It sounds like spatial maybe is a bigger opportunity than single-cell for you, or you wouldn't say that?
I think the way we think about it right now is that from single-cell, especially the high volume applications, the millions of cells is something we excited about. I think that is something, again, we wanna drive that because that drives deep insight.
Mm-hmm
that changes biology. That's the direction we wanna go. That's the same with spatial, the big experiments with a lot of insights and obviously a lot of sequencing.
Mm-hmm.
We like those applications.
Maybe just switching gears to your, you know, offering software as a service to customers, help them deal. You know, you've kind of talked about this goal, right? SaaS model. Deal with the heavy computational load when interpreting data.
Yeah.
You, you know, have highlighted BioInsight, you know, can easily prep and structure complex data-.
Yeah
... straight into a foundation model. Just kind of can you speak a little about this BioInsight and?
Yeah
you know, will we hear more about this? Kind of how important is this for Illumina?
Yeah, I think, if you think about it, over the last years we all talked about AI, and we do that also internally for how we can optimize our company with AI. Where we sit in a very unique space is that, where AI and large language model have changed, of course, our understanding of AI, but also what these models can be used for. It's only became possible because the amount of data that the internet today have that you can train those models on. There is a scaling law, the more data, the bigger models, the better insights you get. The same is likely gonna be the case for biology. The challenge we have right now is that there's no internet of biology.

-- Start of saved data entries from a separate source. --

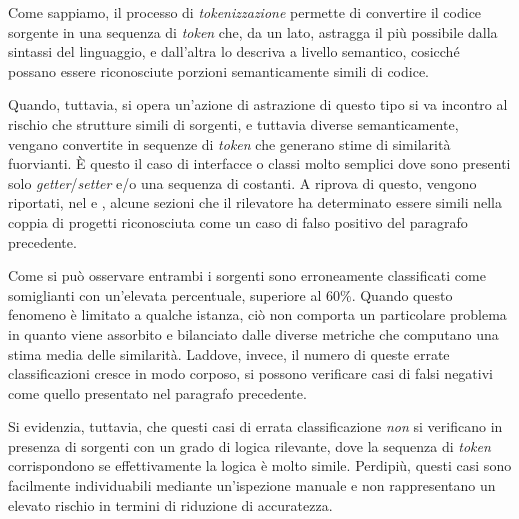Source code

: Come sappiamo, il processo di \textit{tokenizzazione} permette di convertire il codice sorgente in una sequenza di \textit{token} che, da un lato, astragga il più possibile dalla sintassi del linguaggio, e dall'altra lo descriva a livello semantico, cosicché possano essere riconosciute porzioni semanticamente simili di codice.

Quando, tuttavia, si opera un'azione di astrazione di questo tipo si va incontro al rischio che strutture simili di sorgenti, e tuttavia diverse semanticamente, vengano convertite in sequenze di \textit{token} che generano stime di similarità fuorvianti.
%
\`E questo il caso di interfacce o classi molto semplici dove sono presenti solo \textit{getter}/\textit{setter} e/o una sequenza di costanti.
%
A riprova di questo, vengono riportati, nel  e , alcune sezioni che il rilevatore ha determinato essere simili nella coppia di progetti riconosciuta come un caso di falso positivo del paragrafo precedente. 

\newpage



\newpage



Come si può osservare entrambi i sorgenti sono erroneamente classificati come somiglianti con un'elevata percentuale, superiore al 60\%.
%
Quando questo fenomeno è limitato a qualche istanza, ciò non comporta un particolare problema in quanto viene assorbito e bilanciato dalle diverse metriche che computano una stima media delle similarità.
%
Laddove, invece, il numero di queste errate classificazioni cresce in modo corposo,  si possono verificare casi di falsi negativi come quello presentato nel paragrafo precedente.

Si evidenzia, tuttavia, che questi casi di errata classificazione \textit{non} si verificano in presenza di sorgenti con un grado di logica rilevante, dove la sequenza di \textit{token} corrispondono se effettivamente la logica è molto simile.
%
Perdipiù, questi casi sono facilmente individuabili mediante un'ispezione manuale e non rappresentano un elevato rischio in termini di riduzione di accuratezza.

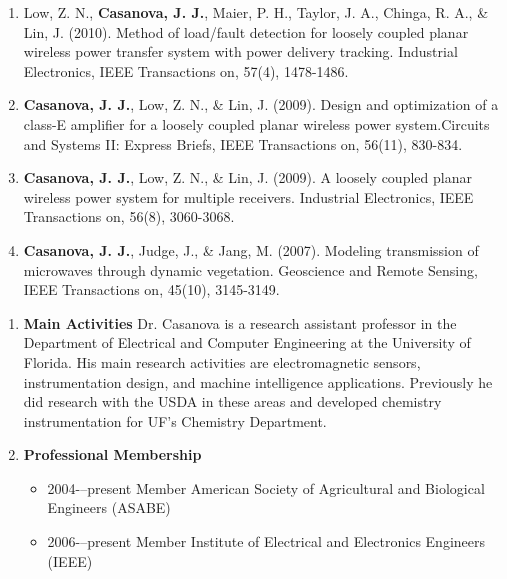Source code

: \begin{enumerate}
\item Low, Z. N., \textbf{Casanova, J. J.}, Maier, P. H., Taylor, J. A., Chinga, R. A., \& Lin, J. (2010). Method of load/fault detection for loosely coupled planar wireless power transfer system with power delivery tracking. Industrial Electronics, IEEE Transactions on, 57(4), 1478-1486.

\item \textbf{Casanova, J. J.}, Low, Z. N., \& Lin, J. (2009). Design and optimization of a class-E amplifier for a loosely coupled planar wireless power system.Circuits and Systems II: Express Briefs, IEEE Transactions on, 56(11), 830-834.

\item \textbf{Casanova, J. J.}, Low, Z. N., \& Lin, J. (2009). A loosely coupled planar wireless power system for multiple receivers. Industrial Electronics, IEEE Transactions on, 56(8), 3060-3068.

\item \textbf{Casanova, J. J.}, Judge, J., \& Jang, M. (2007). Modeling transmission of microwaves through dynamic vegetation. Geoscience and Remote Sensing, IEEE Transactions on, 45(10), 3145-3149.
\end{enumerate}

\begin{enumerate}
\item \textbf{Main Activities} Dr. Casanova is a research assistant professor in the Department of Electrical and Computer Engineering at the University of Florida. His main research activities are electromagnetic sensors, instrumentation design, and machine intelligence applications. Previously he did research with the USDA in these areas and developed chemistry instrumentation for UF’s Chemistry Department.
\item \textbf{Professional Membership}
\begin{itemize}
\item 2004-–present Member American Society of Agricultural and Biological Engineers (ASABE)

\item 2006-–present Member Institute of Electrical and Electronics Engineers (IEEE)
\end{itemize}
\end{enumerate}



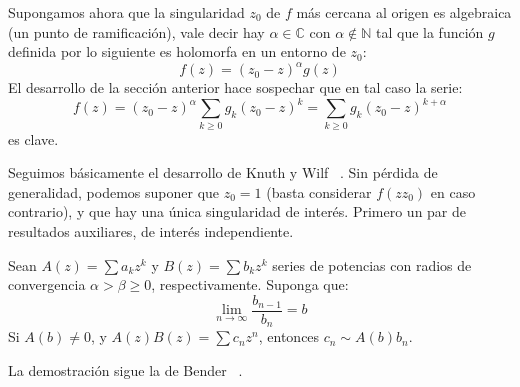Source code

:   Supongamos ahora
  que la singularidad \(z_0\) de \(f\) más cercana al origen
  es algebraica
  (un punto de ramificación),
  vale decir hay \(\alpha \in \mathbb{C}\)
  con \(\alpha \notin \mathbb{N}\)
  tal que la función \(g\) definida por lo siguiente
  es holomorfa en un entorno de \(z_0\):
  \begin{equation*}
    f(z)
      = (z_0 - z)^\alpha g(z)
  \end{equation*}
  El desarrollo de la sección anterior
  hace sospechar que en tal caso la serie:
  \begin{equation*}
    f(z)
      = (z_0 - z)^\alpha \sum_{k \ge 0} g_k (z_0 - z)^k
      = \sum_{k \ge 0} g_k (z_0 - z)^{k + \alpha}
  \end{equation*}
  es clave.

  Seguimos básicamente el desarrollo de Knuth y Wilf~%
    \cite{knuth89:_short_proof_Darboux}.
  Sin pérdida de generalidad,
  podemos suponer que \(z_0 = 1\)
  (basta considerar \(f(z z_0)\) en caso contrario),
  y que hay una única singularidad de interés.
  Primero un par de resultados auxiliares,
  de interés independiente.
  \begin{theorem}[Bender]
    \label{theo:Bender}
    Sean \(A(z) = \sum a_k z^k\) y \(B(z) = \sum b_k z^k\)
    series de potencias
    con radios de convergencia \(\alpha > \beta \ge 0\),
    respectivamente.
    Suponga que:
    \begin{equation*}
      \lim_{n \rightarrow \infty} \frac{b_{n - 1}}{b_n} = b
    \end{equation*}
    Si \(A(b) \ne 0\),
    y \(A(z) B(z) = \sum c_n z^n\),
    entonces \(c_n \sim A(b) b_n\).
  \end{theorem}
  La demostración sigue la de Bender~%
    \cite{bender74:_asymp_method_enumer}.
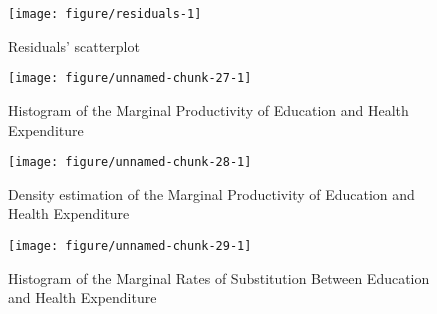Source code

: \documentclass[12pt,a4paper]{article}\usepackage[]{graphicx}\usepackage[]{color}
\makeatletter
\def\maxwidth{ %
  \ifdim\Gin@nat@width>\linewidth
    \linewidth
  \else
    \Gin@nat@width
  \fi
}
\newenvironment{knitrout}{}{} %
\makeatother
\begin{document}
\begin{knitrout}
\color{fgcolor}\begin{figure}[!htbp]

{\centering \texttt{[image: figure/residuals-1]} 

}

\caption[Residuals' scatterplot]{Residuals' scatterplot}\label{fig:residuals}
\end{figure}


\end{knitrout}
\begin{knitrout}
\color{fgcolor}\begin{figure}[htbp]

{\centering \texttt{[image: figure/unnamed-chunk-27-1]} 

}

\caption[Histogram of the Marginal Productivity of Education and Health Expenditure]{Histogram of the Marginal Productivity of Education and Health Expenditure}\label{fig:unnamed-chunk-27}
\end{figure}


\end{knitrout}
\begin{knitrout}
\color{fgcolor}\begin{figure}[htbp]

{\centering \texttt{[image: figure/unnamed-chunk-28-1]} 

}

\caption[Density estimation of the Marginal Productivity of Education and Health Expenditure]{Density estimation of the Marginal Productivity of Education and Health Expenditure}\label{fig:unnamed-chunk-28}
\end{figure}


\end{knitrout}
\begin{knitrout}
\color{fgcolor}\begin{figure}[htbp]

{\centering \texttt{[image: figure/unnamed-chunk-29-1]} 

}

\caption[Histogram of the Marginal Rates of Substitution Between Education and Health Expenditure]{Histogram of the Marginal Rates of Substitution Between Education and Health Expenditure}\label{fig:unnamed-chunk-29}
\end{figure}


\end{knitrout}
\end{document}
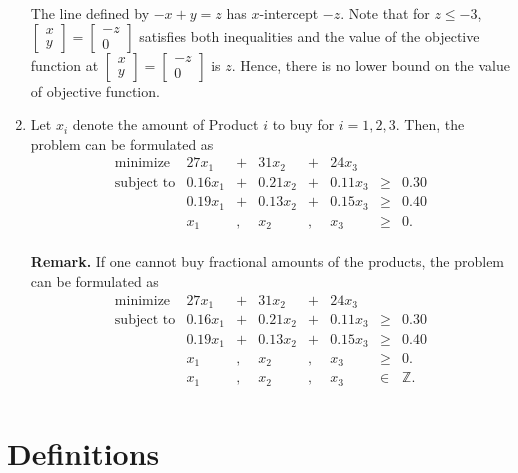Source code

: \documentclass[]{book}
\theoremstyle{definition}
\theoremstyle{definition}
\theoremstyle{remark}
\begin{document}
\begin{enumerate}
  The line defined by \(-x + y = z\) has \(x\)-intercept \(-z\). Note
  that for \(z \leq -3\),
  \(\begin{bmatrix} x\\y \end{bmatrix} = \begin{bmatrix} -z\\ 0\end{bmatrix}\)
  satisfies both inequalities and the value of the objective function at
  \(\begin{bmatrix} x\\y \end{bmatrix} = \begin{bmatrix} -z\\ 0\end{bmatrix}\)
  is \(z\). Hence, there is no lower bound on the value of objective
  function.
\item
  Let \(x_i\) denote the amount of Product \(i\) to buy for
  \(i = 1,2,3\). Then, the problem can be formulated as
  \[\begin{array}{rrcrcrll}
  \mbox{minimize } & 27 x_1 & + & 31 x_2 & + & 24 x_3 \\
  \mbox{subject to} 
  & 0.16 x_1 & + & 0.21 x_2 & + & 0.11 x_3 & \geq & 0.30 \\
  & 0.19 x_1 & + & 0.13 x_2 & + & 0.15 x_3 & \geq & 0.40 \\
  & x_1 & , & x_2 & , & x_3 & \geq & 0. \\
  \end{array}\]

  \textbf{Remark.} If one cannot buy fractional amounts of the products,
  the problem can be formulated as \[\begin{array}{rrcrcrll}
  \mbox{minimize } & 27 x_1 & + & 31 x_2 & + & 24 x_3 \\
  \mbox{subject to} 
  & 0.16 x_1 & + & 0.21 x_2 & + & 0.11 x_3 & \geq & 0.30 \\
  & 0.19 x_1 & + & 0.13 x_2 & + & 0.15 x_3 & \geq & 0.40 \\
  & x_1 & , & x_2 & , & x_3 & \geq & 0. \\
  & x_1 & , & x_2 & , & x_3 & \in & \mathbb{Z}. \\
  \end{array}\]
\end{enumerate}

\chapter{Definitions}\label{definitions}
\end{document}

There's no big data sets out there that you can train models on. The data that's out there is very dispersed. We don't have the right standardization. We don't know exactly how those experiments was done, and thereby it's difficult to have high quality input into your models. BioInsight is sit and is put in the world to create those data set and create that so we can start to really build AI foundation model that can start to predict biology. Illumina is extremely well-positioned. We have, of course, the scale, we have the technology to do that because you need to have billions of insights to do so. If you look at Perturb-seq, which we're very excited about, you need first and foremost to being able to sequence billions of cells.
You need to be able to have the compute power, which we have through DRAGEN. You need to have AI capabilities, which we have in the company. Importantly, you need to have a CRISPR library that is optimized across the whole genome, so you can knock in and knock out genomes across the whole genome and the whole pathway. When you have that combination, you can start to build these data sets that we're doing today. Pharma has been very interested to get access to these data set and actually pay for them. We will create those data set.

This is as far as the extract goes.